When it comes to a community and the way it is structured, the health and wellbeing of individuals needs to be considered. As communities develop, the needs of individuals along with their health and lifestyles may also change. It is essential for organisations within that community therefore to keep up-to-date with and address these changes, by providing adequate public health measures.1 Public health involves: working together within the community to enable integration; protecting an individual's health and wellbeing; and tackling health inequalities, particularly those that vulnerable individuals and populations may face.2

As a means of targeting vulnerable populations to offer care outside the traditional clinical setting, mobile clinics exist that permit clinical teams to travel into the community to provide various types of healthcare and for the purpose of this article, dental care.

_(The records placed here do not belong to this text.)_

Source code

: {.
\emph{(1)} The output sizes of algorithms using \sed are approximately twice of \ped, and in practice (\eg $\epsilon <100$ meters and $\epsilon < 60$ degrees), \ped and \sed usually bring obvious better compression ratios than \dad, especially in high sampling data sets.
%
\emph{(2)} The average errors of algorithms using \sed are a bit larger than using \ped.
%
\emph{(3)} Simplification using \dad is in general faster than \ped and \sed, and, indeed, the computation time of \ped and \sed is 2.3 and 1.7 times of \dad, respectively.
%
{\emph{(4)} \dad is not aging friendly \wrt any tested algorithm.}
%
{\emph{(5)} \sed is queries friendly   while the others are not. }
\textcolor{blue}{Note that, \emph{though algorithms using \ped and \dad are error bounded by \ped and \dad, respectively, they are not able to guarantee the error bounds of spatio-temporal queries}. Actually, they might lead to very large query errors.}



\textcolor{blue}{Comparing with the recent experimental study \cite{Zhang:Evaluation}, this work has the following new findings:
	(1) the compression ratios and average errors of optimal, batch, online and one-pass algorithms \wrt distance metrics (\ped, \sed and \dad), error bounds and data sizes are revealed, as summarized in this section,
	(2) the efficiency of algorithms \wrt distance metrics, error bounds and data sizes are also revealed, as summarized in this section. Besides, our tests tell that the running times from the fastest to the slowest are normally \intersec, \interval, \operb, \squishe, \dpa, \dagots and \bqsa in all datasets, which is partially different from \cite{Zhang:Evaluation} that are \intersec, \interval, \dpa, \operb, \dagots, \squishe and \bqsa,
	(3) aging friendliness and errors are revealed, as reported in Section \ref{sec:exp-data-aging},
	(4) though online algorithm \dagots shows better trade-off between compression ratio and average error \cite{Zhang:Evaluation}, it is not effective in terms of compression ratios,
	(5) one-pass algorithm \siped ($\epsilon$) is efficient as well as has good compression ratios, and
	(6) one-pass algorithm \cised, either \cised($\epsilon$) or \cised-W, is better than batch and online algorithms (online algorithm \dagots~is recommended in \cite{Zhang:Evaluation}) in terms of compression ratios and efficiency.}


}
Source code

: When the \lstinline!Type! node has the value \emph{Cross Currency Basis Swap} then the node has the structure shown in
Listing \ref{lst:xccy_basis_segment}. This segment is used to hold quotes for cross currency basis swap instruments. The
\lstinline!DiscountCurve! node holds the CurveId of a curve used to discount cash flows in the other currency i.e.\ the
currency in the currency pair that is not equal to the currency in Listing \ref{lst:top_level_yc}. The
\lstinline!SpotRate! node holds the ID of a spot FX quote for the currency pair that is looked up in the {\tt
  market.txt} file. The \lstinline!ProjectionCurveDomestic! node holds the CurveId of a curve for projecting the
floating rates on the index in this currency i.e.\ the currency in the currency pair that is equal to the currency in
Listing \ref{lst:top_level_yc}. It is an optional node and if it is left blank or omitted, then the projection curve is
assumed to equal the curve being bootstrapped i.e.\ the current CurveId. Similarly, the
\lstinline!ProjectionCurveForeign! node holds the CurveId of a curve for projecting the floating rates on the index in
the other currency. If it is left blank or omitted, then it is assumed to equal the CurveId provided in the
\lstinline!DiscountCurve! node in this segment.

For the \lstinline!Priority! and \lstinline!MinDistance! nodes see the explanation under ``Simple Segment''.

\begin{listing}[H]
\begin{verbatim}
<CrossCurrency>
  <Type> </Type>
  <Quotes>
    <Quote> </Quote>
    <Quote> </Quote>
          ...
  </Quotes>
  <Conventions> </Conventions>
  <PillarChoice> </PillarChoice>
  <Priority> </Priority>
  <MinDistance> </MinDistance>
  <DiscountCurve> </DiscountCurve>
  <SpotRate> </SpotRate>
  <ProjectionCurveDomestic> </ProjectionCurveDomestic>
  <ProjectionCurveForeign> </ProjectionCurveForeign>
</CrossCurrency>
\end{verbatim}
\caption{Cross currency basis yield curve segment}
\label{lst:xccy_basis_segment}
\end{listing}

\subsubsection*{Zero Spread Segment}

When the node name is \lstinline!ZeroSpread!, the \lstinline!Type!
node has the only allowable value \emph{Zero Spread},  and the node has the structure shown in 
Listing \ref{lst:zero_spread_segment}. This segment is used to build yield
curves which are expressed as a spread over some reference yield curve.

The history of the mobile dental clinic dates as far back as the Second World War, where the delivery of care was vital to the health of the troops in the field. Large numbers of dental officers and dental technicians were recruited in mobile caravans and later, more advanced trucks in North Africa and Europe.3

Over the years, mobile dental surgeries or units (MDUs) have been adopted by various community dental services (CDS), inpatient wards4 and charities,5 as a means of providing dental services for various community groups. The groups that MDUs have enabled dental care to be delivered is to rough sleepers,6 those affected by mental health issues, drug/substance misuse groups and also children with special educational needs as a way to facilitate oral health screening.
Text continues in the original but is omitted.